-- TASK GOAL --
If a line holds the word "Array", copy it from the entries.

*** GIVEN INFORMATION ***

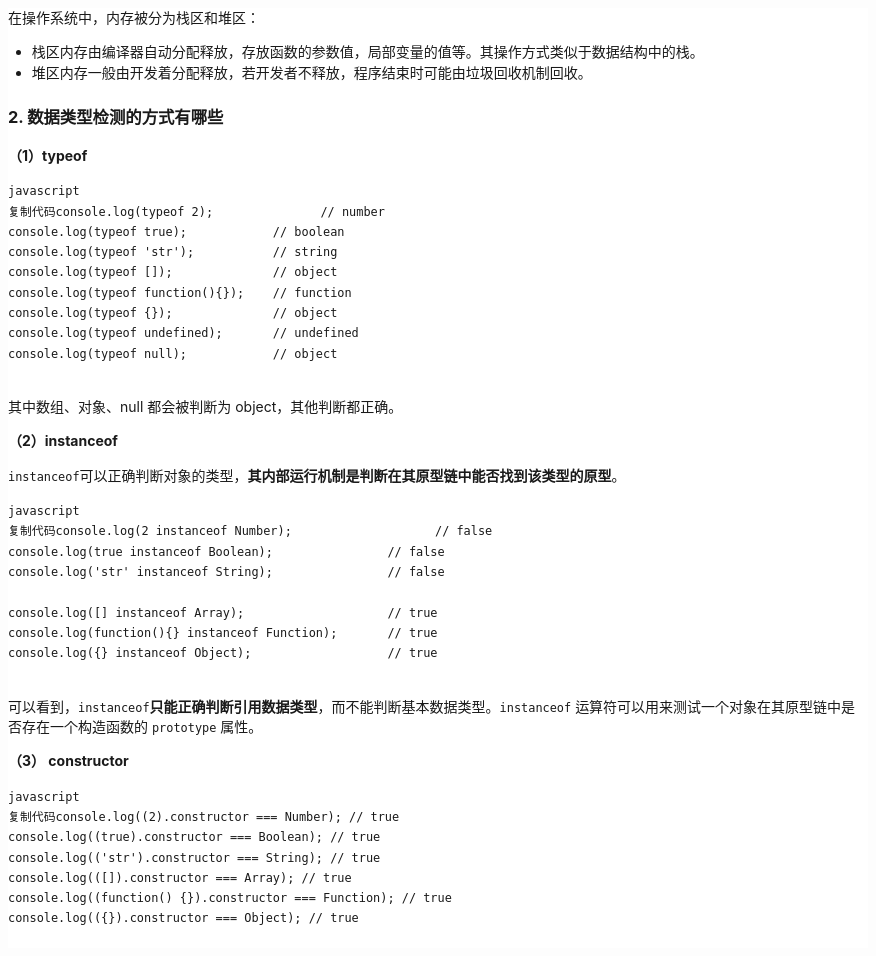 在操作系统中，内存被分为栈区和堆区：

*   栈区内存由编译器自动分配释放，存放函数的参数值，局部变量的值等。其操作方式类似于数据结构中的栈。
*   堆区内存一般由开发着分配释放，若开发者不释放，程序结束时可能由垃圾回收机制回收。

### 2. 数据类型检测的方式有哪些

**（1）typeof**

```
javascript
复制代码console.log(typeof 2);               // number
console.log(typeof true);            // boolean
console.log(typeof 'str');           // string
console.log(typeof []);              // object    
console.log(typeof function(){});    // function
console.log(typeof {});              // object
console.log(typeof undefined);       // undefined
console.log(typeof null);            // object


```

其中数组、对象、null 都会被判断为 object，其他判断都正确。

**（2）instanceof**

`instanceof`可以正确判断对象的类型，**其内部运行机制是判断在其原型链中能否找到该类型的原型**。

```
javascript
复制代码console.log(2 instanceof Number);                    // false
console.log(true instanceof Boolean);                // false 
console.log('str' instanceof String);                // false 
 
console.log([] instanceof Array);                    // true
console.log(function(){} instanceof Function);       // true
console.log({} instanceof Object);                   // true


```

可以看到，`instanceof`**只能正确判断引用数据类型**，而不能判断基本数据类型。`instanceof` 运算符可以用来测试一个对象在其原型链中是否存在一个构造函数的 `prototype` 属性。

**（3） constructor**

```
javascript
复制代码console.log((2).constructor === Number); // true
console.log((true).constructor === Boolean); // true
console.log(('str').constructor === String); // true
console.log(([]).constructor === Array); // true
console.log((function() {}).constructor === Function); // true
console.log(({}).constructor === Object); // true


```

*** End of GIVEN INFORMATION ***

-- FINAL ANSWER --
console.log([] instanceof Array);                    // true
console.log(([]).constructor === Array); // true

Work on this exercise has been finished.